Shopping at Harrods (even though it’s far more expensive than Selfridges), a peek at Westminster Abbey, Big Ben, a visit to the Tower of London and so on.

Here are a few of my personal favorites:

CABINET WAR ROOMS

Think for a minute of the Gulf War — laptop computers, satellite communications and seeing-eye rocketry.

Now try to imagine running not just a regional war but one that sprawled over an entire continent — from some guy’s basement.

For six years during World War II, British strategy was managed from this grubby, underground warren of offices filled with clacking typewriters, shouting officers and the whumping of German bombs landing overhead in the city. The enemy never learned where the war rooms were located.

They’re all very primitive by today’s standards. One direct bomb hit would have blown everything away. Xerox did not exist, so copies of communiques were made by teams of secretaries with manual typewriters and carbon paper. Military strategy was figured on a map with pins.

And if Prime Minister Winston Churchill wanted to talk with President Franklin Roosevelt, he stepped into a onetime cupboard for the secure trans-Atlantic phone.

For anyone who remembers World War II or who has thrilled to old movies, this is a not-to-be-missed place. Located at Clive Steps, King Charles Street. Open 9:30 a.m. (10 a.m. from October to March) to 6 p.m. daily. Call 930-6961.

PORTOBELLO ROAD MARKET

Sure, you can find some neat antiques. Old silver, china, a curved brass auto horn with a rubber squeeze bulb, a Leica camera, mahogany chairs, handmade mirrors. With 1,500 dealers on Saturdays, it all goes on for block after block covering a mile north of Hyde Park.

Beyond the antiques, near-antiques and kitsch, the market extends another two miles on down the street where vendors sell fruits and vegetables, knock-off clothing, CDs and flea market stuff.

But the wonderful part is the people — tourists from all over the globe, locals, kids, bewildered dogs and smiling cops with inverted tub helmets.

It all opens about 6 a.m. when the true antique hunters show up. But as the day progresses, the market becomes more and more festive as the crowds ooze along, bellies to backs, in a slow-moving Thames of humanity, eddying around street-corner musicians, wandering pretzel sellers, sidewalk chalk artists and such.

To get there, take the tube or a bus to Notting Hill Gate, walk north along Pembridge Road and take the fourth street left, Portobello Road.

HOLLAND PARK

Everyone’s heard of Hyde Park. And Kensington Gardens. But many people, even Londoners, haven’t heard of Holland Park, which may be the niftiest of all.

In the better-known parks, everything seems manicured. Carefully cropped lawns, scrupulously pruned bushes, trees with nary a dead limb.

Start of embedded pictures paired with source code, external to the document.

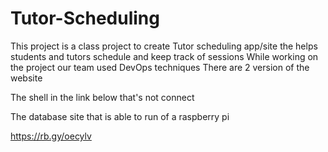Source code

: # Tutor-Scheduling
This project is a class project to create Tutor scheduling app/site the helps students and tutors schedule and keep track of sessions
While working on the project our team used DevOps techniques
There are 2 version of the website

The shell in the link below that's not connect

The database site that is able to run of a raspberry pi

https://rb.gy/oecylv
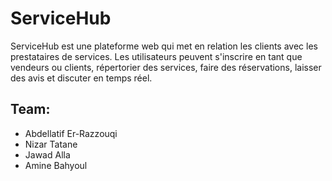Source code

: # ServiceHub
ServiceHub est une plateforme web qui met en relation les clients avec les prestataires de services. Les utilisateurs peuvent s'inscrire en tant que vendeurs ou clients, répertorier des services, faire des réservations, laisser des avis et discuter en temps réel.

## Team:
- Abdellatif Er-Razzouqi
- Nizar Tatane
- Jawad Alla
- Amine Bahyoul
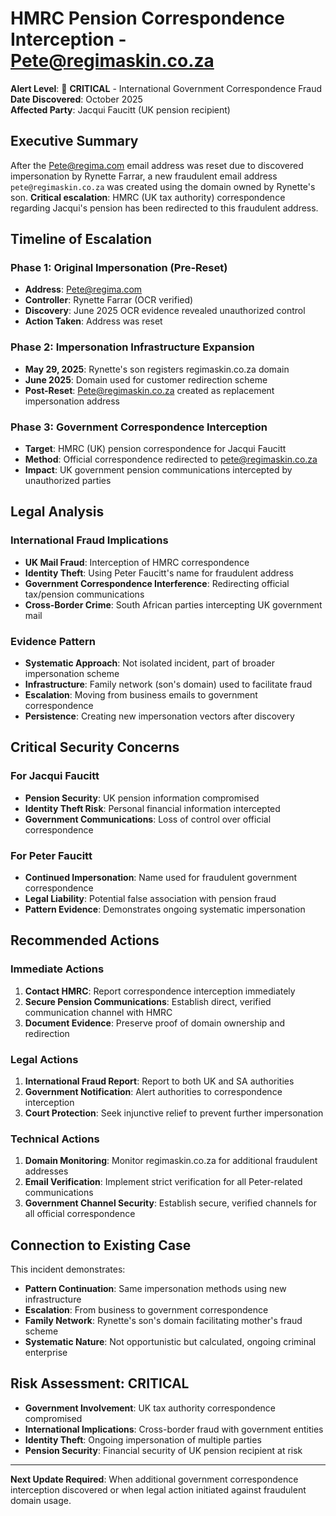 # HMRC Pension Correspondence Interception - Pete@regimaskin.co.za

**Alert Level**: 🔴 **CRITICAL** - International Government Correspondence Fraud  
**Date Discovered**: October 2025  
**Affected Party**: Jacqui Faucitt (UK pension recipient)

## Executive Summary

After the Pete@regima.com email address was reset due to discovered impersonation by Rynette Farrar, a new fraudulent email address `pete@regimaskin.co.za` was created using the domain owned by Rynette's son. **Critical escalation**: HMRC (UK tax authority) correspondence regarding Jacqui's pension has been redirected to this fraudulent address.

## Timeline of Escalation

### Phase 1: Original Impersonation (Pre-Reset)
- **Address**: Pete@regima.com
- **Controller**: Rynette Farrar (OCR verified)
- **Discovery**: June 2025 OCR evidence revealed unauthorized control
- **Action Taken**: Address was reset

### Phase 2: Impersonation Infrastructure Expansion  
- **May 29, 2025**: Rynette's son registers regimaskin.co.za domain
- **June 2025**: Domain used for customer redirection scheme
- **Post-Reset**: Pete@regimaskin.co.za created as replacement impersonation address

### Phase 3: Government Correspondence Interception
- **Target**: HMRC (UK) pension correspondence for Jacqui Faucitt
- **Method**: Official correspondence redirected to pete@regimaskin.co.za
- **Impact**: UK government pension communications intercepted by unauthorized parties

## Legal Analysis

### International Fraud Implications
- **UK Mail Fraud**: Interception of HMRC correspondence
- **Identity Theft**: Using Peter Faucitt's name for fraudulent address
- **Government Correspondence Interference**: Redirecting official tax/pension communications
- **Cross-Border Crime**: South African parties intercepting UK government mail

### Evidence Pattern
- **Systematic Approach**: Not isolated incident, part of broader impersonation scheme
- **Infrastructure**: Family network (son's domain) used to facilitate fraud
- **Escalation**: Moving from business emails to government correspondence
- **Persistence**: Creating new impersonation vectors after discovery

## Critical Security Concerns

### For Jacqui Faucitt
- **Pension Security**: UK pension information compromised
- **Identity Theft Risk**: Personal financial information intercepted
- **Government Communications**: Loss of control over official correspondence

### For Peter Faucitt
- **Continued Impersonation**: Name used for fraudulent government correspondence
- **Legal Liability**: Potential false association with pension fraud
- **Pattern Evidence**: Demonstrates ongoing systematic impersonation

## Recommended Actions

### Immediate Actions
1. **Contact HMRC**: Report correspondence interception immediately
2. **Secure Pension Communications**: Establish direct, verified communication channel with HMRC
3. **Document Evidence**: Preserve proof of domain ownership and redirection

### Legal Actions
1. **International Fraud Report**: Report to both UK and SA authorities
2. **Government Notification**: Alert authorities to correspondence interception
3. **Court Protection**: Seek injunctive relief to prevent further impersonation

### Technical Actions
1. **Domain Monitoring**: Monitor regimaskin.co.za for additional fraudulent addresses
2. **Email Verification**: Implement strict verification for all Peter-related communications
3. **Government Channel Security**: Establish secure, verified channels for all official correspondence

## Connection to Existing Case

This incident demonstrates:
- **Pattern Continuation**: Same impersonation methods using new infrastructure
- **Escalation**: From business to government correspondence
- **Family Network**: Rynette's son's domain facilitating mother's fraud scheme
- **Systematic Nature**: Not opportunistic but calculated, ongoing criminal enterprise

## Risk Assessment: CRITICAL

- **Government Involvement**: UK tax authority correspondence compromised
- **International Implications**: Cross-border fraud with government entities
- **Identity Theft**: Ongoing impersonation of multiple parties
- **Pension Security**: Financial security of UK pension recipient at risk

---

**Next Update Required**: When additional government correspondence interception discovered or when legal action initiated against fraudulent domain usage.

But Holland Park, which isn’t far from Kensington Park, is woodsy. Leaves lie on the ground to kick through. Limbs fall as they do in any forest and are not picked up. It feels like country.

And as a result, it is one of the few perfect escapes from London’s cost-a-pretty-pound busy-ness.

In absolute contrast, Holland Park also has a superb little Japanese garden, called Kyoto Garden, with a perfectly harmonic convergence of gentle pond, graceful trimmed plants and perfectly coiffed trees.

Holland Park is about six blocks west of Kensington Park, north of Hammersmith Road and south of Holland Park Avenue.